_WHAT YOU SHOULD DO_:
If a line below contains "order", count it. Report the final total and nothing more.
⟨
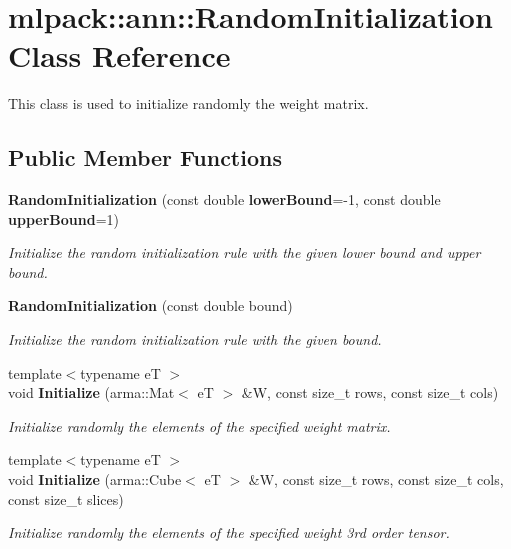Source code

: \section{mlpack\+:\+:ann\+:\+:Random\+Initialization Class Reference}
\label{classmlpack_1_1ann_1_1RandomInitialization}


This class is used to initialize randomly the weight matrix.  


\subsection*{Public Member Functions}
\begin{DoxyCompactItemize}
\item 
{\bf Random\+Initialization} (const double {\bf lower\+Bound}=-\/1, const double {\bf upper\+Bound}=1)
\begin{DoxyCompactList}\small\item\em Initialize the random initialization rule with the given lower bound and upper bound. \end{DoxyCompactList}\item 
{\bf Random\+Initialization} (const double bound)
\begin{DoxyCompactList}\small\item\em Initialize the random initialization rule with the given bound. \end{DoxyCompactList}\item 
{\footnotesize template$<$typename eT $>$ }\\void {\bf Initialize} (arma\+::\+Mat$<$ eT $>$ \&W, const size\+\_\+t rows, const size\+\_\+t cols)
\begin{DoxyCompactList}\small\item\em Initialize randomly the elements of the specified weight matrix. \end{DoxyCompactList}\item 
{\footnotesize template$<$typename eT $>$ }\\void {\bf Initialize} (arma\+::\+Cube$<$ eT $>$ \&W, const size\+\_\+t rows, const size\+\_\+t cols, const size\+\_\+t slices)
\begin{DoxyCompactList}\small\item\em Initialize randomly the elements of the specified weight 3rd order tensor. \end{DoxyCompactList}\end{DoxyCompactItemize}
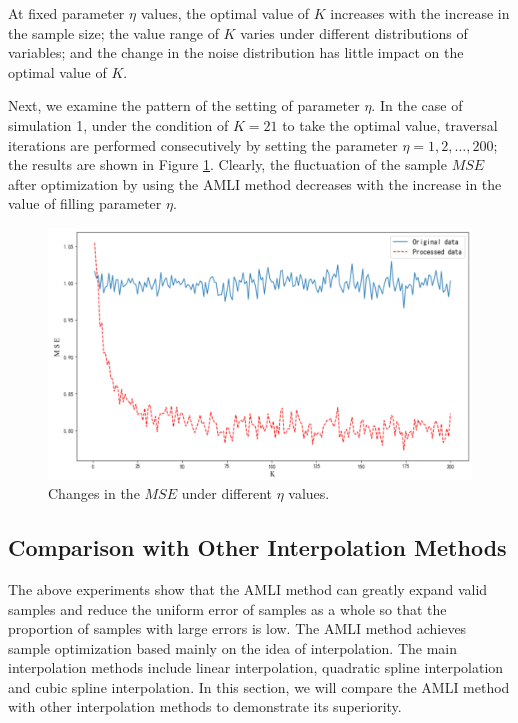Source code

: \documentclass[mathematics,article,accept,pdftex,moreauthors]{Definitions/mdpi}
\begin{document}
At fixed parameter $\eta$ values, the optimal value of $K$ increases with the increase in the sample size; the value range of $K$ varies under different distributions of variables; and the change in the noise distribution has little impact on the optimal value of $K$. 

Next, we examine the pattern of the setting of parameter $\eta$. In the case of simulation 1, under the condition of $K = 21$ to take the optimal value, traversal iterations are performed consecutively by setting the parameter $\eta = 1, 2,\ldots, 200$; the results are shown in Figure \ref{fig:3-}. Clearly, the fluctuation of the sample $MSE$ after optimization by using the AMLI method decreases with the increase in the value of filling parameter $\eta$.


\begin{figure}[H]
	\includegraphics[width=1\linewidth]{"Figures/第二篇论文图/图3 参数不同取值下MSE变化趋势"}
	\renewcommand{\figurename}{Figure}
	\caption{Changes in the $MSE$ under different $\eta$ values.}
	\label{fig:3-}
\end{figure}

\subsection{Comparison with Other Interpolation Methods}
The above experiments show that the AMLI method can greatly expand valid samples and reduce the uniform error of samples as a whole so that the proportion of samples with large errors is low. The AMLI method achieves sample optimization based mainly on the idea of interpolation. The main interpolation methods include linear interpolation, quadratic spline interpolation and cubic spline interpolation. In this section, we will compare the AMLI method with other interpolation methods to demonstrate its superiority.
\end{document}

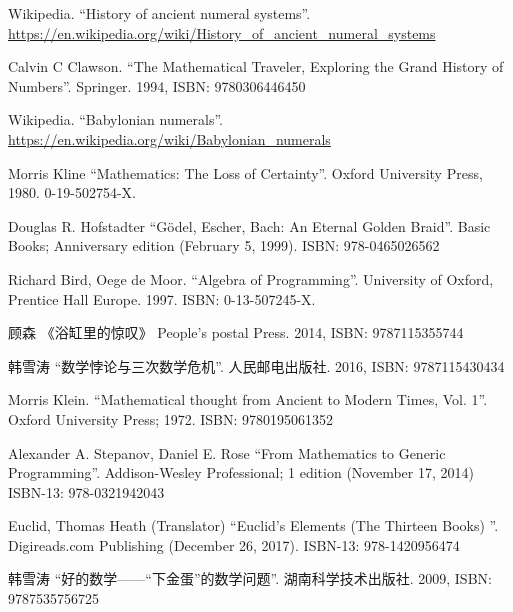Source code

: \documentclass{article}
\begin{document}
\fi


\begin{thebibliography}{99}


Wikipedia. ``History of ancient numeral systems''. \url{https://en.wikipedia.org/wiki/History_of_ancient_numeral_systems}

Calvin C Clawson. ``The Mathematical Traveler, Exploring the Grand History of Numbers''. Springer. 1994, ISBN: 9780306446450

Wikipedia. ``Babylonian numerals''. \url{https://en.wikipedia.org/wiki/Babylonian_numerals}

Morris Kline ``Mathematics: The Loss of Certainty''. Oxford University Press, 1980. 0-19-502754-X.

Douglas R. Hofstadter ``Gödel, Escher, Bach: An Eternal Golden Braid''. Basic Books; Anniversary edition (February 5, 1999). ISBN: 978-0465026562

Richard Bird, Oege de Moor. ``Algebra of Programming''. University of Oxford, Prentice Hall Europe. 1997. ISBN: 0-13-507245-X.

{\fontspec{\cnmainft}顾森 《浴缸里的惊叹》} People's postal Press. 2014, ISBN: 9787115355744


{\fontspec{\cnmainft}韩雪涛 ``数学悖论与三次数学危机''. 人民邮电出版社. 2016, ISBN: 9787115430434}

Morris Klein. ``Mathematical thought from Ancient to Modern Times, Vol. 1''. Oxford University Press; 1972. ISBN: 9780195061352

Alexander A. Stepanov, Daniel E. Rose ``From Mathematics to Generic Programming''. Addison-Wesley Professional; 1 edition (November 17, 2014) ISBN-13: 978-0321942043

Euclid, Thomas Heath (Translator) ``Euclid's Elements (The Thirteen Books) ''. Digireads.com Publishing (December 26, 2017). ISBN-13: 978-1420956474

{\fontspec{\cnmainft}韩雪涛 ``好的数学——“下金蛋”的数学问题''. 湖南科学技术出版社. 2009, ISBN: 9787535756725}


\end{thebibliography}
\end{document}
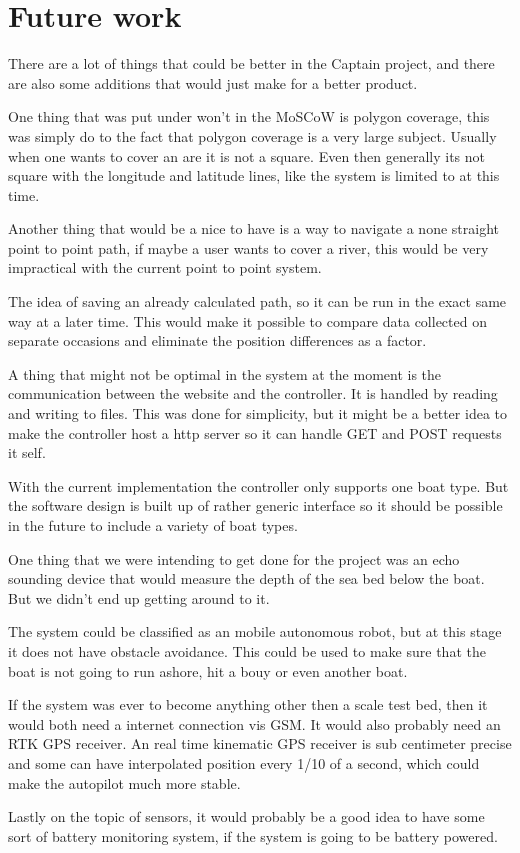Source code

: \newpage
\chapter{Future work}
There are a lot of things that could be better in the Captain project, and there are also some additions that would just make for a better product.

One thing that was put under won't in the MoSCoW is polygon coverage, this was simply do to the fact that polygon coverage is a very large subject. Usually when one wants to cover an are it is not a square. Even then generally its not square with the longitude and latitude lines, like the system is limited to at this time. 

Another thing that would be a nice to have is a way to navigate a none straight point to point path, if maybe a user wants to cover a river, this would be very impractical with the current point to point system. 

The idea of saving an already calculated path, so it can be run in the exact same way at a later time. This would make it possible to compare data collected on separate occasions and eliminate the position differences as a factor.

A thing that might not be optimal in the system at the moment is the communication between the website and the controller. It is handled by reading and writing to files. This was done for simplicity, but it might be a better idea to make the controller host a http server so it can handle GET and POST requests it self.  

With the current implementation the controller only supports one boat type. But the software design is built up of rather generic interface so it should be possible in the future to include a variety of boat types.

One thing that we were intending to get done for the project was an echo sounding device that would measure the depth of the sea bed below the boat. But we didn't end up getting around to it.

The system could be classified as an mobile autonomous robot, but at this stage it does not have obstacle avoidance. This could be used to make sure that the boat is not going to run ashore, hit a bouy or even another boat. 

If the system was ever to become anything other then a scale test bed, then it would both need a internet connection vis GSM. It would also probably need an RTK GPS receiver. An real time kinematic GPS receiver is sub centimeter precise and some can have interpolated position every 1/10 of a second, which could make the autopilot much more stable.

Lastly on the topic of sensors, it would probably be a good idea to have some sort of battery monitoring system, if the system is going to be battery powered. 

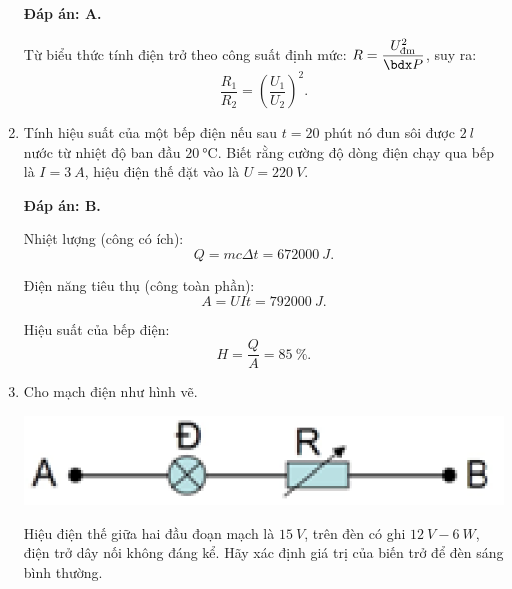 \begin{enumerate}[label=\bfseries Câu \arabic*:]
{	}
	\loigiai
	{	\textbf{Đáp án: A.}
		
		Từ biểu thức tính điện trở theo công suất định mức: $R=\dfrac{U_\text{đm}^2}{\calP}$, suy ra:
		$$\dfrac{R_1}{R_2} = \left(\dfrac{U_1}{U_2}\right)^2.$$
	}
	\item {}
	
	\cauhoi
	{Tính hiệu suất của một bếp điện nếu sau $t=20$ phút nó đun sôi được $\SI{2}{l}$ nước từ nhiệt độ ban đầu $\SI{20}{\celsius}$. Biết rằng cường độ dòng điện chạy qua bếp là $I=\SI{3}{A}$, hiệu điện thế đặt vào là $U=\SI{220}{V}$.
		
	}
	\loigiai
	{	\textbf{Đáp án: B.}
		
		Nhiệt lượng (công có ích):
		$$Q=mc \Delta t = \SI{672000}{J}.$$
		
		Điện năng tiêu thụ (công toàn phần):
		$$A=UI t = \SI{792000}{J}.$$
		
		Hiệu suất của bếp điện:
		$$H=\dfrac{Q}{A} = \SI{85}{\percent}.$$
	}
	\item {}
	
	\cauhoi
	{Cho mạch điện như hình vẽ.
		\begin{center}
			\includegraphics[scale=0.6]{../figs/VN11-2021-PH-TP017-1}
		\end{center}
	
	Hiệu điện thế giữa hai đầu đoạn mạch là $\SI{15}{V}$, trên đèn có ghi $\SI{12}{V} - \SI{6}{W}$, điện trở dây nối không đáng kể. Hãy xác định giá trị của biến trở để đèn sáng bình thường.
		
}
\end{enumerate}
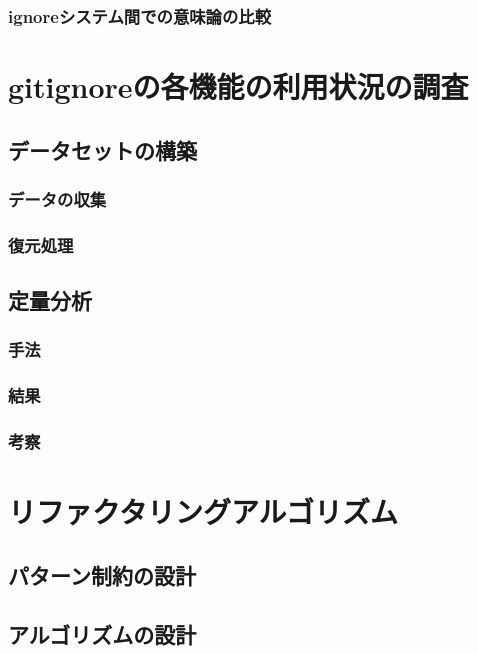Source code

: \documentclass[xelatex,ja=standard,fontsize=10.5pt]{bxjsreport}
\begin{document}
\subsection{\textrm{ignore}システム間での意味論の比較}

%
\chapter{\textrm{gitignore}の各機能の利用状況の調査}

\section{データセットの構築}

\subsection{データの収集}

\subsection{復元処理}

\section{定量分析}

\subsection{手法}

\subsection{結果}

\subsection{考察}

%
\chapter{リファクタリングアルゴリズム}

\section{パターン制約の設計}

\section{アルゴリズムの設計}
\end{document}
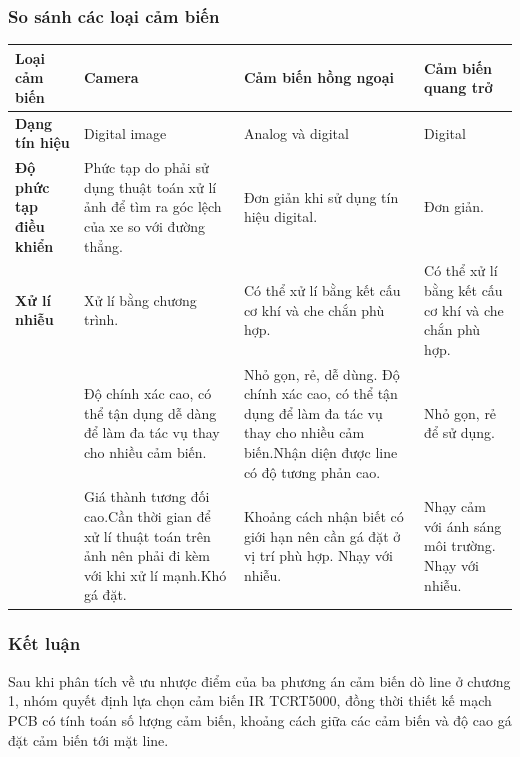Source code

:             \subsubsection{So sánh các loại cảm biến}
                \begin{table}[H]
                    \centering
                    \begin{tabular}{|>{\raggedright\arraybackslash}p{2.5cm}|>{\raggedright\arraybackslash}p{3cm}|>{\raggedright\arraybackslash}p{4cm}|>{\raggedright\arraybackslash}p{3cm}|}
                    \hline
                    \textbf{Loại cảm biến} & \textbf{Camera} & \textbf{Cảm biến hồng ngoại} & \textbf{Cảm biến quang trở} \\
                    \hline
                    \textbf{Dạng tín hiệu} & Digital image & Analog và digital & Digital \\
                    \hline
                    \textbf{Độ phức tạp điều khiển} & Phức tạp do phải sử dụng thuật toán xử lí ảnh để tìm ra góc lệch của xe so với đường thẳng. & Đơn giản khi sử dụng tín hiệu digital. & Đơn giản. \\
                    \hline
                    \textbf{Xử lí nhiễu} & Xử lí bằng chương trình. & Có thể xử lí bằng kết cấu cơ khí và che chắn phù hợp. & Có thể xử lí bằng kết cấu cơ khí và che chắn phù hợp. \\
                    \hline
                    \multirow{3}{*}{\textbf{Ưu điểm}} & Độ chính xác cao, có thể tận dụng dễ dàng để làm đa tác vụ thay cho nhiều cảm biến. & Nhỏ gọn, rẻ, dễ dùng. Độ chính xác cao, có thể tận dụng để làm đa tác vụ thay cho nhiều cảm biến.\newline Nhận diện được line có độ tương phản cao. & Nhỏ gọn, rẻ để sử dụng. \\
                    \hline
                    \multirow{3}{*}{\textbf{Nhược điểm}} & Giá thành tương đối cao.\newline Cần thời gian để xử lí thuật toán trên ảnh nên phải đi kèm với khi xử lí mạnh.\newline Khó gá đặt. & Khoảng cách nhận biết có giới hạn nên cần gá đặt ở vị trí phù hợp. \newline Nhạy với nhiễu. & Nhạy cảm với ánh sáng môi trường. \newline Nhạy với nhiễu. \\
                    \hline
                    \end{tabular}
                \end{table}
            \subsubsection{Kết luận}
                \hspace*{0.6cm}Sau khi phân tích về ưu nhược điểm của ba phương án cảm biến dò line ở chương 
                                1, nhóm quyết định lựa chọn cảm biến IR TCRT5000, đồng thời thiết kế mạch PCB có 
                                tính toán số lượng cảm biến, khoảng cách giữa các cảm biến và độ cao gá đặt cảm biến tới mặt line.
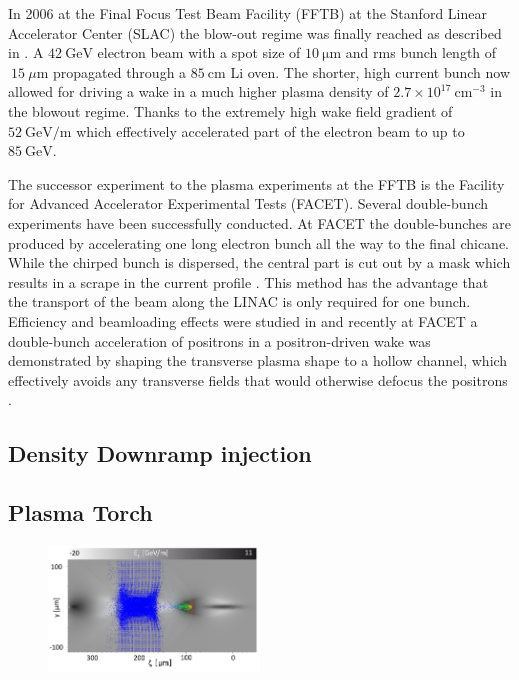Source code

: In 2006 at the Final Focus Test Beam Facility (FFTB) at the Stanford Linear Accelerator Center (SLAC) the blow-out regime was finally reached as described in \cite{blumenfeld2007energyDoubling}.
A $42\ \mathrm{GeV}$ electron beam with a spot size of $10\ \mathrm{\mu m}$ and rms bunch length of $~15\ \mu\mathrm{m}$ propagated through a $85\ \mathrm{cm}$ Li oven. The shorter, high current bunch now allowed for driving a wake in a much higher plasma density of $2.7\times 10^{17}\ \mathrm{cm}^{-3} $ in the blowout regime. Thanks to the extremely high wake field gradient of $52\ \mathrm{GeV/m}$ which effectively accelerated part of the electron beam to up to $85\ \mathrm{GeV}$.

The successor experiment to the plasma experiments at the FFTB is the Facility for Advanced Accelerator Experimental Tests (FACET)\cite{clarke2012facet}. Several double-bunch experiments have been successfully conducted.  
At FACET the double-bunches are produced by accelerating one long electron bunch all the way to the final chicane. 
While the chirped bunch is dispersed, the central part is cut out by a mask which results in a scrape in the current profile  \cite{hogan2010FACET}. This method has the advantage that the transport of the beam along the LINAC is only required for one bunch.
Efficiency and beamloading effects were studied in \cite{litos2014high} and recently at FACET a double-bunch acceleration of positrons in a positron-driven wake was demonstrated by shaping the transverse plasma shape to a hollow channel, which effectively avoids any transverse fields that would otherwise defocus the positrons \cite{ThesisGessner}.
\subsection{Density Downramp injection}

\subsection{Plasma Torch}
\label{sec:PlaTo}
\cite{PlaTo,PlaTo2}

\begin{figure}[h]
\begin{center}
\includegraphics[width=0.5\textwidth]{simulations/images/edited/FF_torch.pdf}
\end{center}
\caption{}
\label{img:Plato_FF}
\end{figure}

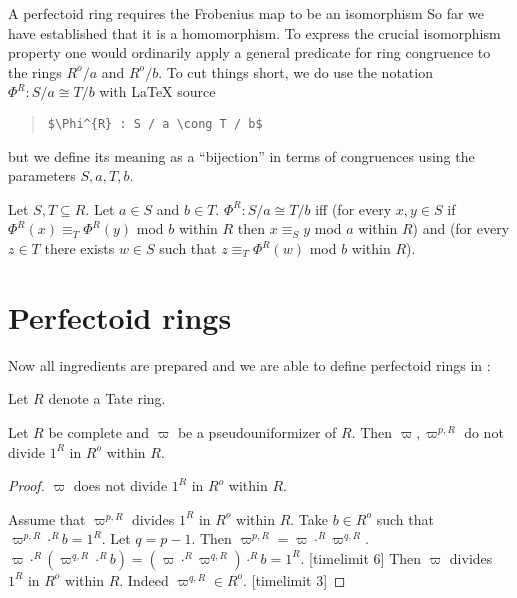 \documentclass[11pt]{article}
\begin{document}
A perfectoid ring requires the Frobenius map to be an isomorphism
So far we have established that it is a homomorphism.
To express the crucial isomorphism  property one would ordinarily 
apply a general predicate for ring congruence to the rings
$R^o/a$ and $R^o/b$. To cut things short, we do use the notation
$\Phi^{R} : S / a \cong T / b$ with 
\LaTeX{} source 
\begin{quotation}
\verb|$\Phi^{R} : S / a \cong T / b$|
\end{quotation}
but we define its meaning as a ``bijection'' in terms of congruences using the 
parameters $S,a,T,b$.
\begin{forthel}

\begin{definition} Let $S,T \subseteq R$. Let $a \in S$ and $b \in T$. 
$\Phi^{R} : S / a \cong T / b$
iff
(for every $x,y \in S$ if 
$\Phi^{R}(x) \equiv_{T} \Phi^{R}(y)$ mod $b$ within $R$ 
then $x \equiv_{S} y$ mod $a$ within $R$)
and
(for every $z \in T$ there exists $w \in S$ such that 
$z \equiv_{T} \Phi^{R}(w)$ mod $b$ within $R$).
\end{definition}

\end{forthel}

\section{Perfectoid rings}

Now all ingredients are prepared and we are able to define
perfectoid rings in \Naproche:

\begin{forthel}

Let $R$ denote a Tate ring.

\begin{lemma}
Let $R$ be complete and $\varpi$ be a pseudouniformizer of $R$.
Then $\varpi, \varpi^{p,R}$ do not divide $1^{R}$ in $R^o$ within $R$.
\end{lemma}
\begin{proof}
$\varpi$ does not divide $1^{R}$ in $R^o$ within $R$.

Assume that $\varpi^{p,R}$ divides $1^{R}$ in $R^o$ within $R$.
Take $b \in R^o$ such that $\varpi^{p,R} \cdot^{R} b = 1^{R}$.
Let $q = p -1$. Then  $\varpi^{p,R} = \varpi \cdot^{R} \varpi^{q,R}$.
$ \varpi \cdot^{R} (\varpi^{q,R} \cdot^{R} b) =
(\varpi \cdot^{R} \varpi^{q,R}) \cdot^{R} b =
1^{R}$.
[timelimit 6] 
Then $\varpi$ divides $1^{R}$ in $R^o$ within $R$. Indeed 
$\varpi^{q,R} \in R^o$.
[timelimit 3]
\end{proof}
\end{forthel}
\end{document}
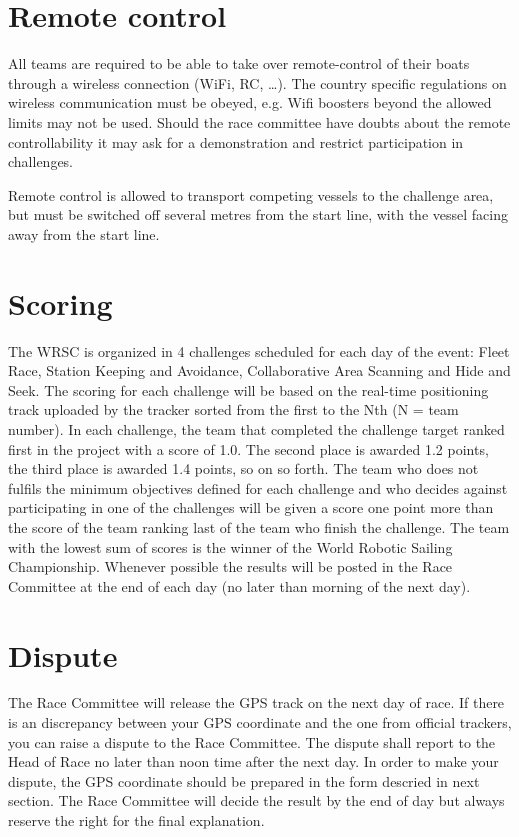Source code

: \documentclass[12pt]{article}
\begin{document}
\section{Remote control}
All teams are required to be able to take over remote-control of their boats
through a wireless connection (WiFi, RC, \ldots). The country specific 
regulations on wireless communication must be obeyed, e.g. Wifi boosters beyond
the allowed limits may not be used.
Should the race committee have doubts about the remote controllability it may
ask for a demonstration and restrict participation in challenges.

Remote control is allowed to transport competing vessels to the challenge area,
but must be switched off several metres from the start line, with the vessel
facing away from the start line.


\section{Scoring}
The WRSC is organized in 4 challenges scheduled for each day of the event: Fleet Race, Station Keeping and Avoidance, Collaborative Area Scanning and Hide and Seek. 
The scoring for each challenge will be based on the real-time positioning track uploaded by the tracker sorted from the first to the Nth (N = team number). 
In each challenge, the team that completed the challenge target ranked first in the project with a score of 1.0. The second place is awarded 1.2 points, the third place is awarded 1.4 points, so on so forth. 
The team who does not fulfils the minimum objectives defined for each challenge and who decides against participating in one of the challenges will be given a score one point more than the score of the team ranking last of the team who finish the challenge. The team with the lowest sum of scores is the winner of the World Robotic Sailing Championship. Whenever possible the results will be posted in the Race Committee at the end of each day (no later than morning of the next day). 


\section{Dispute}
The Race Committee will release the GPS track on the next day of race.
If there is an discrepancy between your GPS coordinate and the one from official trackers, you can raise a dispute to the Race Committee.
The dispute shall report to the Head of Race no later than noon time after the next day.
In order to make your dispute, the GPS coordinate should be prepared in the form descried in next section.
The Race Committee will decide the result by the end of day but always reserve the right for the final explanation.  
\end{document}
⟩
_EXERCISE ANSWER_:
2